Brief Biography

Hyman Bloom was born in Latvia in 1913.  In 1920 Hyman left for the US with his parents and brother to join his 2 older brothers who had emmigrated and settled in Boston during the year of Hyman’s birth.

Bloom’s artistic gifts were recognized early and while in 8th grade he received a scholarship to attend  classes for gifted students at Boston’s Museum of Fine Arts.  At this time he also began studies with Harold Zimmerman, and he met fellow Zimmerman student Jack Levine, who was two years younger than Hyman.  He was “discovered” at the age of 28 by Dorothy Miller, and his very first show was a group show at the Museum of Modern Art in 1942.

Time Magazine’s Arts Review column from February 02, 1942 entitled “Mass Debut” would be the first review — but hardly the last — to characterize Bloom as a reclusive artist with esoteric interests :

The most striking discoveries in the Museum of Modern Art’s show were Boston’s 28-year-old Hyman Bloom and Seattle’s 31-year-old Morris Graves. Until the Museum’s Painting Curator Dorothy Miller dug him out of a hermit-like existence in a Boston slum, Latvian-born Hyman Bloom had been painting in solitary squalor in a little second-story studio.  A lover of Oriental musk who beguiles his spare moments playing on the Arabian lute, Hyman Bloom loves to paint, with exuberant Oriental color, the gloomy, bearded rabbis and synagogue scenes that he remembers from his childhood. Uninfluenced by other U.S. artists, indifferent to both money and publicity, shy, mop-headed Bloom has seldom sold a picture, never had an exhibition.

Bloom’s influences include Altdorfer, Grunewald, Caravaggio, Rembrandt, Blake, Bresdin, Redon, Ensor & Soutine. His favorite painting was Grunewald’s Isenheim Altarpiece.  In 1997, Bloom and his wife Stella traveled to Europe and went to Colmar, France to view the Isenheim Altarpiece in person.  He sent Nina Bohlen this Grunewald postcard after viewing the work.

Hyman Bloom playing the sitar, early 1950s.

Bloom was a self-taught scholar with deep interest in Eastern philosophy and music, as well as mysticism and Theosophy. Beginning in the 1930’s, he developed a passion for South Indian classical music. In 1960, he co-founded the PanOrient Arts Foundation along with James Rubin, and donated his large collection of rare 78 rpm recordings to the foundation.  The recordings are now held in Harvard Univesity archives.  Numerous photos from the 1950s show Bloom playing an instrument, usually a sitar.

His interest in Eastern philosophy, mysticism and music seemed to foreshadow cultural changes that would come about in the late 1950s and into the 60’s,  when large numbers of a younger generation developed a fascination with Eastern philosophy,  Indian music and, also,  psychedelics.  Bloom was one of the first individuals in the US to take LSD (April 24th, 1954), 6 or 7 years before Timothy Leary started his own Harvard based experiments with LSD.  Bloom had many Harvard connections and his LSD experience was a formal medical experiment with Dr. Max Rinkel and Dr. Clemens Benda to assess the drug’s effect on creativity.

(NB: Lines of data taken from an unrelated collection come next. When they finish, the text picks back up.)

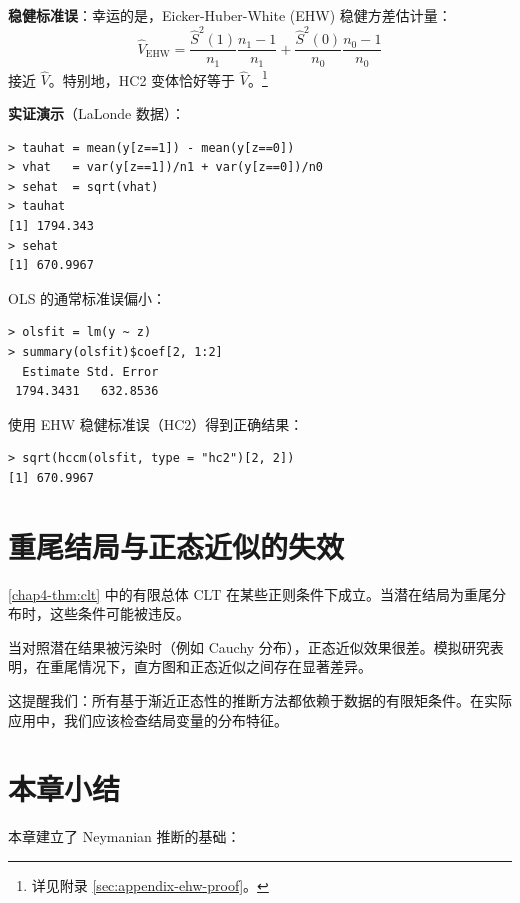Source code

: \textbf{稳健标准误}：幸运的是，Eicker-Huber-White (EHW) 稳健方差估计量：
\begin{equation}\label{eq:4-5}
\hat{V}_{\text{EHW}} = \frac{\hat{S}^2(1)}{n_1}\frac{n_1-1}{n_1} + \frac{\hat{S}^2(0)}{n_0}\frac{n_0-1}{n_0}
\end{equation}
接近 $\hat{V}$。特别地，HC2 变体恰好等于 $\hat{V}$。\footnote{详见附录 \cref{sec:appendix-ehw-proof}。}

\textbf{实证演示}（LaLonde 数据）：
\begin{verbatim}
> tauhat = mean(y[z==1]) - mean(y[z==0])
> vhat   = var(y[z==1])/n1 + var(y[z==0])/n0
> sehat  = sqrt(vhat)
> tauhat
[1] 1794.343
> sehat
[1] 670.9967
\end{verbatim}

OLS 的通常标准误偏小：
\begin{verbatim}
> olsfit = lm(y ~ z)
> summary(olsfit)$coef[2, 1:2]
  Estimate Std. Error
 1794.3431   632.8536
\end{verbatim}

使用 EHW 稳健标准误（HC2）得到正确结果：
\begin{verbatim}
> sqrt(hccm(olsfit, type = "hc2")[2, 2])
[1] 670.9967
\end{verbatim}

\section{重尾结局与正态近似的失效}\label{sec:4-8}

\cref{chap4-thm:clt} 中的有限总体 CLT 在某些正则条件下成立。当潜在结局为重尾分布时，这些条件可能被违反。

当对照潜在结果被污染时（例如 Cauchy 分布），正态近似效果很差。模拟研究表明，在重尾情况下，直方图和正态近似之间存在显著差异。

这提醒我们：所有基于渐近正态性的推断方法都依赖于数据的有限矩条件。在实际应用中，我们应该检查结局变量的分布特征。

\section{本章小结}\label{sec:4-summary}

本章建立了 Neymanian 推断的基础：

Bloom’s fame diminished after the 1950’s due to a variety of reasons:  he never moved to New York, preferring to remain in Boston, he rejected pure abstraction at a point when the New York art world was just starting to champion pure abstraction (ironically, Jackson Pollock and Willem de Kooning referred to Bloom as “America’s first abstract expressionist”).  He stopped painting for close to a decade beginning in the early 1960s  and turned his attention exclusively to drawing, so he could more intently focus on value and composition.

Bloom’s paintings are wonderful explorations of light and color. Throughout his life he worked in large part within a relatively small set of themes, each wildly different in nature: Christmas Trees, Rabbis with Torahs, Landscapes, Fish “seascapes”, Still Lifes (pottery/gourds) and cadavers/autopsy scenes. The latter subject matter was obviously challenging, eliciting occasional outrage and charges of obscenity when the exhibitions toured the country. Bloom was unconcerned about critical response – he felt that the subject matter, while harrowing, was in fact beautiful and the feeling of boundaries transgressed perhaps added to the intensity that he always sought in a painting. There are unsettled questions regarding the sources of some of his imagery — what is certain is that Hyman Bloom lived a long productive life, never wavering from his artistic vision of exploring themes of physical and spiritual transformation, and in the process made substantial contributions to American art.